··· RECORD EXCERPTS ···
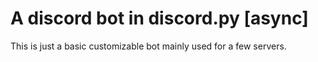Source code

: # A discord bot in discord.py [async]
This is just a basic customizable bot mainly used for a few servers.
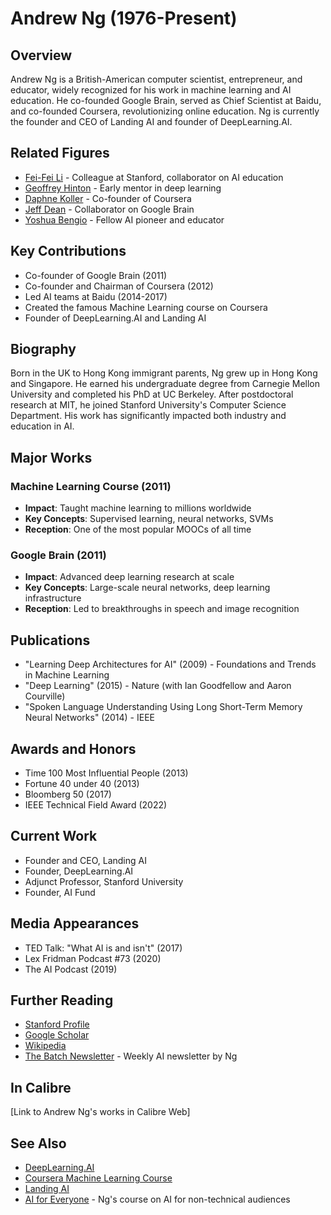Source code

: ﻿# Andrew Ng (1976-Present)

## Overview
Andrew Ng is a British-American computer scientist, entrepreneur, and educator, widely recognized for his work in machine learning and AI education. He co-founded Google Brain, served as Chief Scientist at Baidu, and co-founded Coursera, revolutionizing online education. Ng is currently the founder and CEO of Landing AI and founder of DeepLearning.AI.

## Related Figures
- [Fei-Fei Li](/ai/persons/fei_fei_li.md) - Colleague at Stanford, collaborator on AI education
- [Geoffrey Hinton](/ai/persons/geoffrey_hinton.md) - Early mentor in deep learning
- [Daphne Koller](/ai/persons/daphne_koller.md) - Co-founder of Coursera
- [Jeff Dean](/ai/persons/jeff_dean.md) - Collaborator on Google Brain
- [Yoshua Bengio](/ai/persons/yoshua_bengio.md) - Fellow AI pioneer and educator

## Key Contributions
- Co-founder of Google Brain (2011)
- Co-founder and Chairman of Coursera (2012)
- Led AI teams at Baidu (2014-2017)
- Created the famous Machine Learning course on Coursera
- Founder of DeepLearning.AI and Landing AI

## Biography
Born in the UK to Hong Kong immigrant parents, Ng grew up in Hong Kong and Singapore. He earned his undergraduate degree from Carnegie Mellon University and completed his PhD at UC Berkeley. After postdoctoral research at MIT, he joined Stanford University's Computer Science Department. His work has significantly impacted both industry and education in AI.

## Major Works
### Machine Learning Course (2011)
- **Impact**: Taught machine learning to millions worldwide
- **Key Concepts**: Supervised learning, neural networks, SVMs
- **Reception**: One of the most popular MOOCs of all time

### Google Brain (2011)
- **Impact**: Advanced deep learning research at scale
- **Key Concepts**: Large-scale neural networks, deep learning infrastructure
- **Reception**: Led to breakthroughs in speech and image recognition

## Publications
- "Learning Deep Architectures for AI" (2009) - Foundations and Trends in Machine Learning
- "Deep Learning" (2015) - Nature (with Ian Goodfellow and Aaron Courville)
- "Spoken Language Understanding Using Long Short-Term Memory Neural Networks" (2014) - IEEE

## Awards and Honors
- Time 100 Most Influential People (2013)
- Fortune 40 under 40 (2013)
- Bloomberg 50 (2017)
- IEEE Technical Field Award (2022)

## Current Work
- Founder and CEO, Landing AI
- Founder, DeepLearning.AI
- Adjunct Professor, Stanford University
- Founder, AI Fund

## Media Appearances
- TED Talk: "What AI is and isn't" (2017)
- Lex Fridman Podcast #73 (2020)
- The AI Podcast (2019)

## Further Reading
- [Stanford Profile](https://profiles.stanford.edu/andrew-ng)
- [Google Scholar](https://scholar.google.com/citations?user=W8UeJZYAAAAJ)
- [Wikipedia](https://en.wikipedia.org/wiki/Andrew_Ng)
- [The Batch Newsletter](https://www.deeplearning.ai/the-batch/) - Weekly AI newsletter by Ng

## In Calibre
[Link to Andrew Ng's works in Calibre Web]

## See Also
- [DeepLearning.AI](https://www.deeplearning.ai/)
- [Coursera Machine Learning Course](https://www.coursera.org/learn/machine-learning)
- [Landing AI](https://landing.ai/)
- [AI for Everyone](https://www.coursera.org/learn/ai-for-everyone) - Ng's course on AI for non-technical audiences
···
◆ WORK INSTRUCTION ◆
In the entries above, find the line containing "- [Stanford Profile](https://profiles.stanford.edu/andrew-ng)". Set down that line and every line after it through the last one, exactly and alone.

◆ EXERCISE ANSWER ◆
- [Stanford Profile](https://profiles.stanford.edu/andrew-ng)
- [Google Scholar](https://scholar.google.com/citations?user=W8UeJZYAAAAJ)
- [Wikipedia](https://en.wikipedia.org/wiki/Andrew_Ng)
- [The Batch Newsletter](https://www.deeplearning.ai/the-batch/) - Weekly AI newsletter by Ng

## In Calibre
[Link to Andrew Ng's works in Calibre Web]

## See Also
- [DeepLearning.AI](https://www.deeplearning.ai/)
- [Coursera Machine Learning Course](https://www.coursera.org/learn/machine-learning)
- [Landing AI](https://landing.ai/)
- [AI for Everyone](https://www.coursera.org/learn/ai-for-everyone) - Ng's course on AI for non-technical audiences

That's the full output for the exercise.